Hurricanes can be violent and dangerous to your family and your home. Before a major storm threatens your community, take steps to secure your home and protect yourself, your loved ones, and your property.
When it's hurricane season Hurricane season starts June 1 and runs through November 30. But don't wait until a warning—take steps to prepare in advance for a potential hurricane—it's the best way to protect your family, your home and your business. Know when hurricane season starts. The best preparation plan for hurricanes begins before the first storm arrives. Atlantic hurricane season starts June 1 and runs through November 30 every year. But don't wait until a warning is issued—take steps to prepare in advance for a potential hurricane—it's the best way to protect your family, home, and business. Take action when a hurricane watch is issued. A hurricane watch is issued when there is a threat of a hurricane within a 24-36-hour period. At that time, you should:
Purchase any emergency supplies that you don't already have on hand. Hit the stores early, as items such as batteries, candles, flashlights and bottled water will get snapped up quickly.
Prepare your yard by removing all outdoor furniture, lawn items, planters and other materials that could be picked up by high winds. Also remove weak branches on plants and trees. Lower antennas and retractable awnings.
Prepare for a potential evacuation by reviewing your evacuation plan and, if you have a pet, your pet's evacuation plan.
Fully charge your cellphone.
Fill your car's gasoline tank.
Jot down the name and phone number of your insurer and insurance professional and keep this information handy in your wallet or purse.
When a warning is issued stay informed and ready. A hurricane warning is issued when hurricane conditions are expected in 24 hours or less, which means a storm is imminent.
Stay informed of the storm's progress by listening to the radio or TV. Even better, listen to an NOAA Weather Radio for critical information from the National Weather Service (NWS).
Install hurricane shutters, board up or securely shutter large windows and draw drapes across windows and doors.
Get off the boat—never remain on a boat during a hurricane! Check mooring lines of boats in the water and dry dock if possible.
Be ready in case evacuation becomes necessary Make sure you are fully prepared with an evacuation plan. Also, remember:
Don't wait until the last minute—shelters might be full, or the roads might be jammed. If you have pets, consider traveling before an evacuation is ordered. There is a possibility that officials will require you to leave your pet home.
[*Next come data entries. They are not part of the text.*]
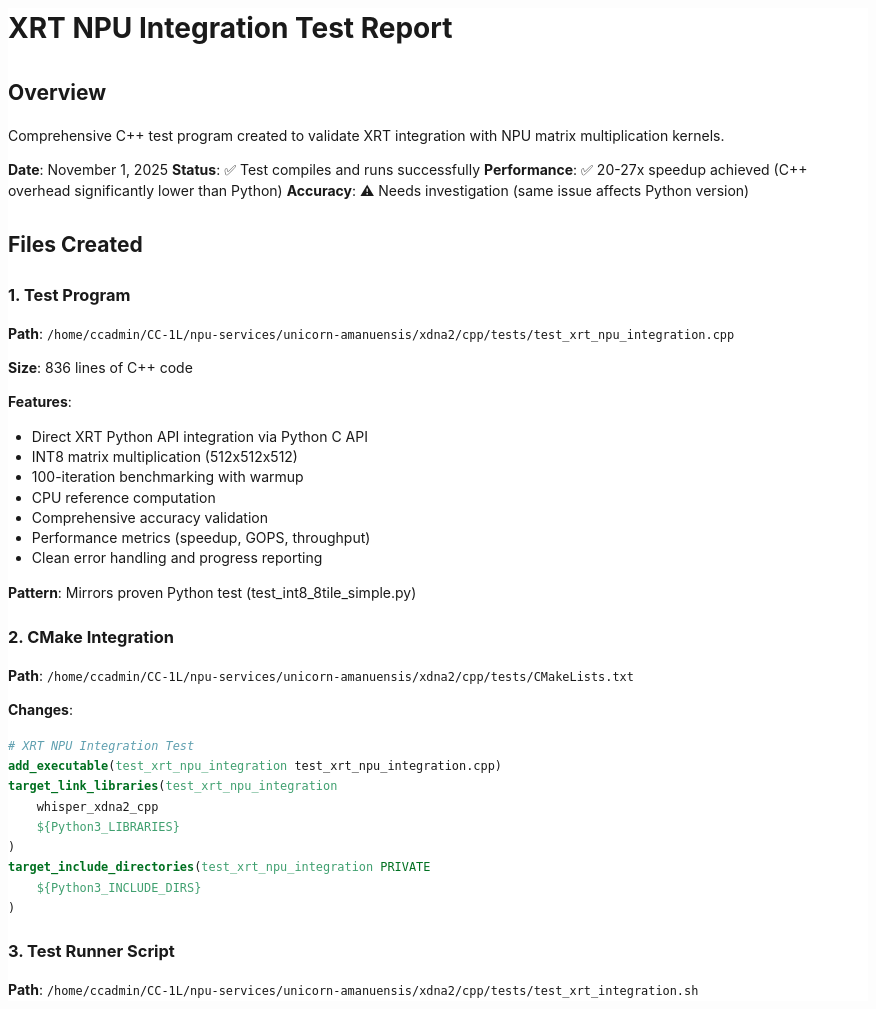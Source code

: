 # XRT NPU Integration Test Report

## Overview

Comprehensive C++ test program created to validate XRT integration with NPU matrix multiplication kernels.

**Date**: November 1, 2025
**Status**: ✅ Test compiles and runs successfully
**Performance**: ✅ 20-27x speedup achieved (C++ overhead significantly lower than Python)
**Accuracy**: ⚠️ Needs investigation (same issue affects Python version)

## Files Created

### 1. Test Program
**Path**: `/home/ccadmin/CC-1L/npu-services/unicorn-amanuensis/xdna2/cpp/tests/test_xrt_npu_integration.cpp`

**Size**: 836 lines of C++ code

**Features**:
- Direct XRT Python API integration via Python C API
- INT8 matrix multiplication (512x512x512)
- 100-iteration benchmarking with warmup
- CPU reference computation
- Comprehensive accuracy validation
- Performance metrics (speedup, GOPS, throughput)
- Clean error handling and progress reporting

**Pattern**: Mirrors proven Python test (test_int8_8tile_simple.py)

### 2. CMake Integration
**Path**: `/home/ccadmin/CC-1L/npu-services/unicorn-amanuensis/xdna2/cpp/tests/CMakeLists.txt`

**Changes**:
```cmake
# XRT NPU Integration Test
add_executable(test_xrt_npu_integration test_xrt_npu_integration.cpp)
target_link_libraries(test_xrt_npu_integration
    whisper_xdna2_cpp
    ${Python3_LIBRARIES}
)
target_include_directories(test_xrt_npu_integration PRIVATE
    ${Python3_INCLUDE_DIRS}
)
```

### 3. Test Runner Script
**Path**: `/home/ccadmin/CC-1L/npu-services/unicorn-amanuensis/xdna2/cpp/tests/test_xrt_integration.sh`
Take along survival supplies from your list.
Keep important documents with you at all times, including your home inventory, and make sure you have your insurance professional's name and phone number.
Take warm, protective clothing for the whole family in case you get stuck for a while.
Lock all windows and doors in your home. Don't compound hurricane damage with the threat of possible looters.
Keep all receipts for anything that might be considered an additional living expense (ALE) if your home is destroyed or damaged and rendered uninhabitable.
Take safety precautions if you remain home during a hurricane Stay indoors. Don't go out even during the brief calm when the eye of the storm passes over, as wind speeds can increase dramatically in seconds.
Stay away from windows and glass doors and move furniture away from exposed doors and windows.
Stay on the downwind side of the house. If your home has an "inside" room with no windows, stay there during the height of the hurricane.
Keep the television or radio tuned to information from official sources.
After the hurricane, be vigilant of the dangers that remain The storm may have passed, but it likely has created new dangers.
Beware of outdoor hazards like loose or fallen tree limbs, loose signage, or awnings that are in danger of breaking off and falling.
Keep away from loose or dangling power lines and report them immediately to the proper authority.
Walk or drive extra cautiously as washouts may weaken road and bridge structures.
In the event of a power outage, throw out food that may be spoiled.
Boil municipal water before drinking until you have been told it is safe.
Take action if your home is damaged. Notify your insurance professional as soon as possible after the storm of any losses. If you have to relocate, let your representative know how to contact you. In addition:
Make temporary repairs as soon as possible if these can be done safely. This strategy will protect your property from further damage or looting; however, keep all receipts for materials used for insurance purposes.
Get written estimates for any proposed repair jobs and use only reputable contractors. Be especially careful of building contractors who want huge deposits up front or encourage you to spend a lot on temporary repairs. Ask for their references and check with the Better Business Bureau on complaints. Never accept help from a door-to-door contractor solicitation!
Hang on to your receipts for expenses that will be covered by insurance or will be tax-deductible.